For the browsing consumer, Fielding says Therma-Tru offers tools to help them discover the right door option on their own.
“We have some interactive programs on our website for homeowners and contractors to be able to go on there and explore,” says Fielding. “We have a program called ‘Build Your Door’ on our website which allows owners to go through and look at … the different entry door selections and put in different pieces of glass and they can save those creations and they can go back and look at those entryways they configured … then take it to a dealer to get a quote on it.

“There’s another software tool on our website called ‘Picture Perfect’ designed for dealers and contractors working with homeowners for replacement purposes. They come out to the house, take a picture of the home and can swap out doors on the home to give a visualization tool for homeowners to see how the door can work with the home,” he adds.

On the Upswing
Though sales may have been weak over the past few years, industry members agree the desire for decorative glass and sales continue to increase as the market changes.

“Our decorative door glass sales are very strong, we’ve seen a shift in the types and sizes people are buying,” says Fowler. “They’ve moved from large doors to smaller lites. You’re seeing a smaller craftsman option instead of a full lite.”

“I think it’s going to grow differently than it has in the past,” she adds. “The sizes are going to change and that’s going to be defined by the style of door people are choosing. Traditionally, door glass has been very ornate, with beveled glass, but we’re seeing a trend toward mid-century modern designs which are simpler and not so ornamental. All of the door manufacturers we supply are hitting the craftsman style.
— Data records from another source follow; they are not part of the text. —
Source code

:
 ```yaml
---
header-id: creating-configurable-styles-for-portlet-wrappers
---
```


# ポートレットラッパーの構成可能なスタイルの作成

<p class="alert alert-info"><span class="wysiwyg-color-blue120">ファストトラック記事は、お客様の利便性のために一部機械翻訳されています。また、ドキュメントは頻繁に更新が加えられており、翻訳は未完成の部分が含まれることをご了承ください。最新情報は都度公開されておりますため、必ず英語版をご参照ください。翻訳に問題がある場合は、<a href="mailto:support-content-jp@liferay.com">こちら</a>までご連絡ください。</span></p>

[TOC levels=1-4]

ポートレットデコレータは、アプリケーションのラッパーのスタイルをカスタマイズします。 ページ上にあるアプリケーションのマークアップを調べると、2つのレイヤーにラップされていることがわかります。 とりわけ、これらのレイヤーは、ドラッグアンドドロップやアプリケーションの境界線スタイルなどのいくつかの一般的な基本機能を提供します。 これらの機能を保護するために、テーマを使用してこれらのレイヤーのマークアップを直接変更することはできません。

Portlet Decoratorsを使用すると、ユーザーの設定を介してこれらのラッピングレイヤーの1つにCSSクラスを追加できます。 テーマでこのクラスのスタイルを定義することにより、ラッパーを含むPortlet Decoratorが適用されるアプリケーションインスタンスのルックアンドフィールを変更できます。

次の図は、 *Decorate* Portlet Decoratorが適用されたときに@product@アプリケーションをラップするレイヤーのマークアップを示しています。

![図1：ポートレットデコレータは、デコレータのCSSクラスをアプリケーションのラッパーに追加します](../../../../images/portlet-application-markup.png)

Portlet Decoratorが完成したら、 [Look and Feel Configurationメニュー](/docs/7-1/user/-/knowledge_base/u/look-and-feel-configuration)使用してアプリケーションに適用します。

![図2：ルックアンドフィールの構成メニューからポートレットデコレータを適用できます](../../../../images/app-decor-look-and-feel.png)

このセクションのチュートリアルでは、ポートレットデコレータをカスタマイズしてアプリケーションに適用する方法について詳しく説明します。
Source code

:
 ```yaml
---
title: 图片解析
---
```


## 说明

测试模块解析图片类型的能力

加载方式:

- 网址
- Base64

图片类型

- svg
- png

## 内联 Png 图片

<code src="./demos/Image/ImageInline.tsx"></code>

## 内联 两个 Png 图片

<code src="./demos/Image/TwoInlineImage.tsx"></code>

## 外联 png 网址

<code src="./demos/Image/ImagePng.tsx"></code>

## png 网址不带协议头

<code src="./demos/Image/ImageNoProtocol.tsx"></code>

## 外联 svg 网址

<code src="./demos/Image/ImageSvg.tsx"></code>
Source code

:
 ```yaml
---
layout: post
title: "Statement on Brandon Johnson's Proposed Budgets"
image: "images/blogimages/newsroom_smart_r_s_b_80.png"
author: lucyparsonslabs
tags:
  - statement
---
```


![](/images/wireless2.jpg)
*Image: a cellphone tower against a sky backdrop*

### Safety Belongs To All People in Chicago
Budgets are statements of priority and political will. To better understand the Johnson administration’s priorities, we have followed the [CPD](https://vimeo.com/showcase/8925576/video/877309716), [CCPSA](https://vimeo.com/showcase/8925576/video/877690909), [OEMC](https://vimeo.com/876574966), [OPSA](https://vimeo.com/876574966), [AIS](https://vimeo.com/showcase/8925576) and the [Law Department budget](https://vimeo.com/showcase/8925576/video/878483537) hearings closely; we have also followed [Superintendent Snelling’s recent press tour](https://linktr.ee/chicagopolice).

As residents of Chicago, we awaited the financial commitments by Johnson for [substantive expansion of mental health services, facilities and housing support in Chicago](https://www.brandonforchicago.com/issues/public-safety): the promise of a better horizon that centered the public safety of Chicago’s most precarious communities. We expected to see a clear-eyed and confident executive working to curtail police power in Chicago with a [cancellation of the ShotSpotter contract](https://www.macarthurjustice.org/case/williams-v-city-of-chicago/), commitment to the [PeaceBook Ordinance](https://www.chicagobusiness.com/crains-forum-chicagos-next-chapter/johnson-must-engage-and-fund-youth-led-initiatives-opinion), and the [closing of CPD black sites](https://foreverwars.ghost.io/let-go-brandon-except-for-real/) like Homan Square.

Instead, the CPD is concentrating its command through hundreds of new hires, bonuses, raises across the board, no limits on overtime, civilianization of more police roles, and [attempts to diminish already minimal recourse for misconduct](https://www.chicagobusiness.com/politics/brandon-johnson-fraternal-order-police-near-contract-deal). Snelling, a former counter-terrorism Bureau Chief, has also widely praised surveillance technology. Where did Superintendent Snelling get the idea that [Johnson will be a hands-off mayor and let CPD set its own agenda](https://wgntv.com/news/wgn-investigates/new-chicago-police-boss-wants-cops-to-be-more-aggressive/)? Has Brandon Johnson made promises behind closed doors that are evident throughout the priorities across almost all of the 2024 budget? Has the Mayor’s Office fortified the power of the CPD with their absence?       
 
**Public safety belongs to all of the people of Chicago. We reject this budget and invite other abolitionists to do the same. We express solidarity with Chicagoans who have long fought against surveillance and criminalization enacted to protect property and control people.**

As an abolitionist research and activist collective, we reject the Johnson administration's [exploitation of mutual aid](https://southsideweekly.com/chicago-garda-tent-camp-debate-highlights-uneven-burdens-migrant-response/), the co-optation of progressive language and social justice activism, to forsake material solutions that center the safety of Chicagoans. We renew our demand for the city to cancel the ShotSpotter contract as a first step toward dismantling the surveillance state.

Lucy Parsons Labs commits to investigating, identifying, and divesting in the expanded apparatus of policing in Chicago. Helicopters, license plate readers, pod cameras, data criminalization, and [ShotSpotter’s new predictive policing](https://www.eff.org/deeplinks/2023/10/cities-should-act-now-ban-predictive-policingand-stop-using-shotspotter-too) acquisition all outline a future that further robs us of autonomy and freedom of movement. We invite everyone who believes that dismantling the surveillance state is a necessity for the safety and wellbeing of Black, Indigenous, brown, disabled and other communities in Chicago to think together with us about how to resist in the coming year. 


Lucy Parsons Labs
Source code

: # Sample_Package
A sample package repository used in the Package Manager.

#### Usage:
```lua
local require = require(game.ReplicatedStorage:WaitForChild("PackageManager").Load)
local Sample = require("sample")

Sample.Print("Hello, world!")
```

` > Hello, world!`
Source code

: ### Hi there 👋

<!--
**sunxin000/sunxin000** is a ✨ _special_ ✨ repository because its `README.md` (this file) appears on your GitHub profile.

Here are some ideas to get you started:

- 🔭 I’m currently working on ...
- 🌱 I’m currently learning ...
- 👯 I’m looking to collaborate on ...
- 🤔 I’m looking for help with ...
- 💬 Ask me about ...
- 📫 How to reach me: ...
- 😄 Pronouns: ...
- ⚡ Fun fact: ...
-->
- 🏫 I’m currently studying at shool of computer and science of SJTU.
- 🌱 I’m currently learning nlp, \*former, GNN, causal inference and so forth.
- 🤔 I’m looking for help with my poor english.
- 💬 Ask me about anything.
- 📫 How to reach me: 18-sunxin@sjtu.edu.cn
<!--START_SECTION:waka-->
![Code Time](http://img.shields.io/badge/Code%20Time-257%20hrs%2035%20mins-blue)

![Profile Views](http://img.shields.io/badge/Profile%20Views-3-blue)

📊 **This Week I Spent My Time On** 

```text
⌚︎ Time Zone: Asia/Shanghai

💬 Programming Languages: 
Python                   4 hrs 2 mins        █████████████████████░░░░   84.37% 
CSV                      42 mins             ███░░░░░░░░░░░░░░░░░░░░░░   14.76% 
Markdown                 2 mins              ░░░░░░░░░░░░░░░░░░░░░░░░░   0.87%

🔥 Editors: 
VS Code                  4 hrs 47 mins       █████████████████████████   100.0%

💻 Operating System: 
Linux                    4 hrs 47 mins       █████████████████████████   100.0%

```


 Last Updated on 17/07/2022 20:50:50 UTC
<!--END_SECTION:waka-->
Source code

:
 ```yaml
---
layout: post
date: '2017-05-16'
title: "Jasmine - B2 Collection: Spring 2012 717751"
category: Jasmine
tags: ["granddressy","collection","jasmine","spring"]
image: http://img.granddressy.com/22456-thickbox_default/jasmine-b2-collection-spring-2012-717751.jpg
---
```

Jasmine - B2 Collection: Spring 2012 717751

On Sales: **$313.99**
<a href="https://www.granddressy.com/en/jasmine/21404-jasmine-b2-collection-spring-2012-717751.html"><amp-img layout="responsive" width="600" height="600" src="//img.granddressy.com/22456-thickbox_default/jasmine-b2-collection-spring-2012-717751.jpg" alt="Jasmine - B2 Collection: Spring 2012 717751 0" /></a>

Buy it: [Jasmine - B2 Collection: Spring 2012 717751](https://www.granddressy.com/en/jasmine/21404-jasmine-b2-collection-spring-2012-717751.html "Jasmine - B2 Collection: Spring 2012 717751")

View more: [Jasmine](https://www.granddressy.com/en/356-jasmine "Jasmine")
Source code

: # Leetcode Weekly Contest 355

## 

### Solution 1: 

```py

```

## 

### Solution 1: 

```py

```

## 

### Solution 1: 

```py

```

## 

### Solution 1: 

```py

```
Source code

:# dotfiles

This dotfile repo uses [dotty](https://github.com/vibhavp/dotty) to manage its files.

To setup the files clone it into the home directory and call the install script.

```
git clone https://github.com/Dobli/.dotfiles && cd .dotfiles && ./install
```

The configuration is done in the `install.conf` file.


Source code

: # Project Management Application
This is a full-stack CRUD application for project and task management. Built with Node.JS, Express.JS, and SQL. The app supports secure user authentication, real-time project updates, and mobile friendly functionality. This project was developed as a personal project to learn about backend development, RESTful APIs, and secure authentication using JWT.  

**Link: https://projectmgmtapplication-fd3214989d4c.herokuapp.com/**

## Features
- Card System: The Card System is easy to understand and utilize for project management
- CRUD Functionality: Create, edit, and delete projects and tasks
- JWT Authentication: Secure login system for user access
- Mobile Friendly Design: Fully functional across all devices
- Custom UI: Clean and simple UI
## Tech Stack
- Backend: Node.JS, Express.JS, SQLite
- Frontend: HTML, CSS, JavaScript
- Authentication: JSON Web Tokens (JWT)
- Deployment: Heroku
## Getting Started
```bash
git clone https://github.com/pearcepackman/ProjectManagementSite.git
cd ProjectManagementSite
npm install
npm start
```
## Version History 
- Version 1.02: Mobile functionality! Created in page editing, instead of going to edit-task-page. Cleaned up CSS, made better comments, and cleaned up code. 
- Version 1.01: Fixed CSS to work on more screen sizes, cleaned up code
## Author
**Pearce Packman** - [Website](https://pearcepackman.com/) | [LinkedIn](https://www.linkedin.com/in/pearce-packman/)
You have a lot of people renovating craftsman houses as well as new homes, which are taking architectural cues from craftsman styles, so we’re going to continue to grow that side of the business.”

“People are starting to reach out again for the more expensive decorative glass options for their homes now, versus during the recession when they opted for the less expensive option, or nothing at all,” notes Washington.

“It’s still not one of the needed materials and I don’t think the economy is back where it was at its height. I think people who are loosening their wallets are opting for decorative glass, but I don’t think decorative glass is something average consumers are considering as much for their projects,” she adds.

Though the market isn’t back to pre-recession levels, some members agree it will eventually see a significant upturn.
“Being on the custom side of things, the remodeling sales are what kept us going. With housing starts increasing decorative glass is likely on the tail of that, not the front,” says Kenyon.

“Decorative glass is poised to grow,” states Contat. “The trends of including sidelites, homes getting smaller and rounding out your whole door system may change but if somebody has a lite in their window now, they want to replace it. You won’t see people trading down. When you think of the new homes that are being built, I think decorative will always play a role in it and grow as long as you are offering things that they like.”

Kenyon says he imagines the market as the Kentucky Derby, with everyone poised and ready, waiting for the buzzer to go off and the gates to open.

“We learned a lot over the last five years, though, so we’re looking at some growth in 2013,” says Kenyon. “I think everyone got smarter and they’re waiting to get out of the gates and start the race.”